Exercise inputs:
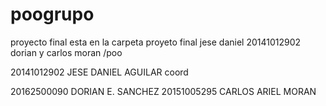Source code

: # poogrupo
proyecto final esta en la carpeta proyeto final jese daniel 20141012902 dorian  y carlos moran   /poo


20141012902 JESE DANIEL AGUILAR coord




20162500090 DORIAN E. SANCHEZ
20151005295 CARLOS ARIEL MORAN
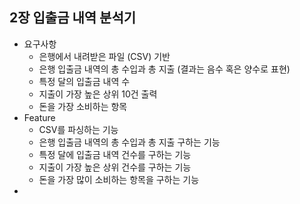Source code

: ## 2장 입출금 내역 분석기

- 요구사항
  - 은행에서 내려받은 파일 (CSV) 기반
  - 은행 입출금 내역의 총 수입과 총 지출 (결과는 음수 혹은 양수로 표현)
  - 특정 달의 입출금 내역 수
  - 지출이 가장 높은 상위 10건 출력
  - 돈을 가장 소비하는 항목
- Feature
  - CSV를 파싱하는 기능
  - 은행 입출금 내역의 총 수입과 총 지출 구하는 기능
  - 특정 달에 입출금 내역 건수를 구하는 기능
  - 지출이 가장 높은 상위 건수를 구하는 기능
  - 돈을 가장 많이 소비하는 항목을 구하는 기능
- 





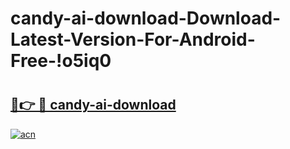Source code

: # candy-ai-download-Download-Latest-Version-For-Android-Free-!o5iq0

# <h2><a href="https://4fj6hu.esa.edu.pl?title=candy-ai-download&ref=o5iq0">🔗👉 🔴 candy-ai-download</a></h2>

[![acn](https://github.com/user-attachments/assets/0f9c940e-d8b0-45ae-aac7-cd30a18b3e1c)](https://4fj6hu.esa.edu.pl?title=candy-ai-download&ref=o5iq0)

What you need to do: For each line of the data that includes the word "https", return a copy of it.

Result of this exercise:
# <h2><a href="https://4fj6hu.esa.edu.pl?title=candy-ai-download&ref=o5iq0">🔗👉 🔴 candy-ai-download</a></h2>
[![acn](https://github.com/user-attachments/assets/0f9c940e-d8b0-45ae-aac7-cd30a18b3e1c)](https://4fj6hu.esa.edu.pl?title=candy-ai-download&ref=o5iq0)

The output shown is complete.